[Dataset entries]
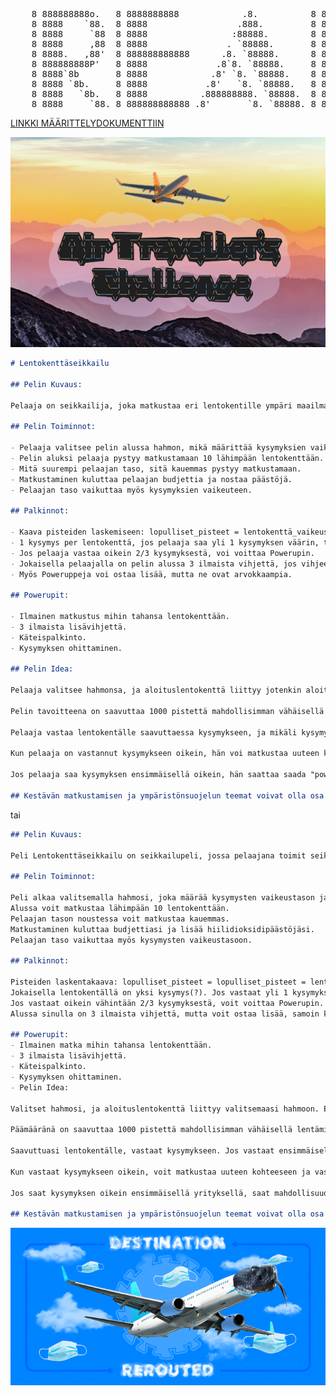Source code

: <pre>                                                                  ____             
    8 888888888o.   8 8888888888            .8.          8 888888888o.                        ,8.       ,8.          8 8888888888   
    8 8888    `88.  8 8888                 .888.         8 8888    `^888.                    ,888.     ,888.         8 8888         
    8 8888     `88  8 8888                :88888.        8 8888        `88.                 .`8888.   .`8888.        8 8888         
    8 8888     ,88  8 8888               . `88888.       8 8888         `88                ,8.`8888. ,8.`8888.       8 8888         
    8 8888.   ,88'  8 888888888888      .8. `88888.      8 8888          88               ,8'8.`8888,8^8.`8888.      8 888888888888 
    8 888888888P'   8 8888             .8`8. `88888.     8 8888          88              ,8' `8.`8888' `8.`8888.     8 8888         
    8 8888`8b       8 8888            .8' `8. `88888.    8 8888         ,88             ,8'   `8.`88'   `8.`8888.    8 8888         
    8 8888 `8b.     8 8888           .8'   `8. `88888.   8 8888        ,88'            ,8'     `8.`'     `8.`8888.   8 8888         
    8 8888   `8b.   8 8888          .888888888. `88888.  8 8888    ,o88P'             ,8'       `8        `8.`8888.  8 8888         
    8 8888     `88. 8 888888888888 .8'       `8. `88888. 8 888888888P'               ,8'         `         `8.`8888. 8 888888888888  
</pre>

<a href="https://docs.google.com/document/d/1S8WWbmltN4jDnygLBXsgCFfJzgW93RzI8U38FrUqCWk/edit">LINKKI MÄÄRITTELYDOKUMENTTIIN</a>

![alt text](https://raw.githubusercontent.com/Konsta00/Air-Travellers-Challenge/main/images/LOGO.png)                      

```markdown
# Lentokenttäseikkailu

## Pelin Kuvaus:

Pelaaja on seikkailija, joka matkustaa eri lentokentille ympäri maailmaa. Pelaaja ratkaisee ohjelmointi kysymyksiä, jolla ansaitsee €-budjettia, samalla pelaaja voi löytää poweruppeja ja oppia samalla lentokenttien historiasta ja kulttuurista.

## Pelin Toiminnot:

- Pelaaja valitsee pelin alussa hahmon, mikä määrittää kysymyksien vaikeuden ja aloituspaikan maailmassa.
- Pelin aluksi pelaaja pystyy matkustamaan 10 lähimpään lentokenttään.
- Mitä suurempi pelaajan taso, sitä kauemmas pystyy matkustamaan.
- Matkustaminen kuluttaa pelaajan budjettia ja nostaa päästöjä.
- Pelaajan taso vaikuttaa myös kysymyksien vaikeuteen.

## Palkinnot:

- Kaava pisteiden laskemiseen: lopulliset_pisteet = lentokenttä_vaikeustaso * pisteet_kysymyksestä.
- 1 kysymys per lentokenttä, jos pelaaja saa yli 1 kysymyksen väärin, tulee miinuspisteitä.
- Jos pelaaja vastaa oikein 2/3 kysymyksestä, voi voittaa Powerupin.
- Jokaisella pelaajalla on pelin alussa 3 ilmaista vihjettä, jos vihjeet loppuvat, niitä pystyy ostamaan lisää.
- Myös Poweruppeja voi ostaa lisää, mutta ne ovat arvokkaampia.

## Powerupit:

- Ilmainen matkustus mihin tahansa lentokenttään.
- 3 ilmaista lisävihjettä.
- Käteispalkinto.
- Kysymyksen ohittaminen.

## Pelin Idea:

Pelaaja valitsee hahmonsa, ja aloituslentokenttä liittyy jotenkin aloitushahmoon. Esimerkiksi hahmon valinta: Donald Trump, jolloin aloituspaikkana olisi Yhdysvallat (Lentokenttä siellä).

Pelin tavoitteena on saavuttaa 1000 pistettä mahdollisimman vähäisellä lentämisellä.

Pelaaja vastaa lentokentälle saavuttaessa kysymykseen, ja mikäli kysymyksen saa ensimmäisellä vastauksella oikein, pelaaja saa +100 pistettä. Mikäli vastaa yrityksellä oikein, saa +70 pistettä, ja kolmannella yrityksellä +50 pistettä.

Kun pelaaja on vastannut kysymykseen oikein, hän voi matkustaa uuteen kohteeseen. Täällä taas vastaa kysymykseen.

Jos pelaaja saa kysymyksen ensimmäisellä oikein, hän saattaa saada "power upin", jolla voi "skipata" kysymyksen jollakin kentällä ja saada suoraan 100 pistettä.

## Kestävän matkustamisen ja ympäristönsuojelun teemat voivat olla osa seikkailua, esimerkiksi auttamalla paikallista ympäristöä.

```

tai
 

```markdown 
## Pelin Kuvaus:

Peli Lentokenttäseikkailu on seikkailupeli, jossa pelaajana toimit seikkailijana, joka matkustaa eri lentokentille ympäri maailmaa. Pelaajana sinun tehtäväsi on ratkaista ohjelmointikysymyksiä, ansaita euroja (€) budjettiisi sekä löytää erityisiä voimapäivityksiä. Samalla saat oppia lentokenttien historiasta ja kulttuurista.

## Pelin Toiminnot:

Peli alkaa valitsemalla hahmosi, joka määrää kysymysten vaikeustason ja aloituspaikan maailmassa.
Alussa voit matkustaa lähimpään 10 lentokenttään.
Pelaajan tason noustessa voit matkustaa kauemmas.
Matkustaminen kuluttaa budjettiasi ja lisää hiilidioksidipäästöjäsi.
Pelaajan taso vaikuttaa myös kysymysten vaikeustasoon.

## Palkinnot:

Pisteiden laskentakaava: lopulliset_pisteet = lopulliset_pisteet = lentokenttä_vaikeustaso * pisteet_kysymyksestä.
Jokaisella lentokentällä on yksi kysymys(?). Jos vastaat yli 1 kysymykseen väärin, menetät pisteitä.
Jos vastaat oikein vähintään 2/3 kysymyksestä, voit voittaa Powerupin.
Alussa sinulla on 3 ilmaista vihjettä, mutta voit ostaa lisää, samoin kuin Poweruppeja, jotka ovat arvokkaampia.

## Powerupit:
- Ilmainen matka mihin tahansa lentokenttään.
- 3 ilmaista lisävihjettä.
- Käteispalkinto.
- Kysymyksen ohittaminen.
- Pelin Idea:

Valitset hahmosi, ja aloituslentokenttä liittyy valitsemaasi hahmoon. Esimerkiksi, jos valitset hahmoksi Donald Trumpin, aloitat Yhdysvalloista.

Päämääränä on saavuttaa 1000 pistettä mahdollisimman vähäisellä lentämisellä.

Saavuttuasi lentokentälle, vastaat kysymykseen. Jos vastaat ensimmäisellä yrityksellä oikein, saat +100 pistettä. Toisella yrityksellä saat +70 pistettä, ja kolmannella yrityksellä saat +50 pistettä.

Kun vastaat kysymykseen oikein, voit matkustaa uuteen kohteeseen ja vastata uuteen kysymykseen.

Jos saat kysymyksen oikein ensimmäisellä yrityksellä, saat mahdollisuuden voittaa "power upin", jolla voit ohittaa kysymyksen jossakin kentässä ja saada suoraan 100 pistettä.

## Kestävän matkustamisen ja ympäristönsuojelun teemat voivat olla osa seikkailua, esimerkiksi auttamalla paikallista ympäristöä.

```

![alt text](https://github.com/Konsta00/Air-Travellers-Challenge/blob/main/images/BANNER_X_SNAKE.png)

PROBLEM REQUIREMENTS :: Search the entries above for the string "lentokenttään". Copy each line in which it appears.

WRITTEN SOLUTION ::
- Pelin aluksi pelaaja pystyy matkustamaan 10 lähimpään lentokenttään.
- Ilmainen matkustus mihin tahansa lentokenttään.
Alussa voit matkustaa lähimpään 10 lentokenttään.
- Ilmainen matka mihin tahansa lentokenttään.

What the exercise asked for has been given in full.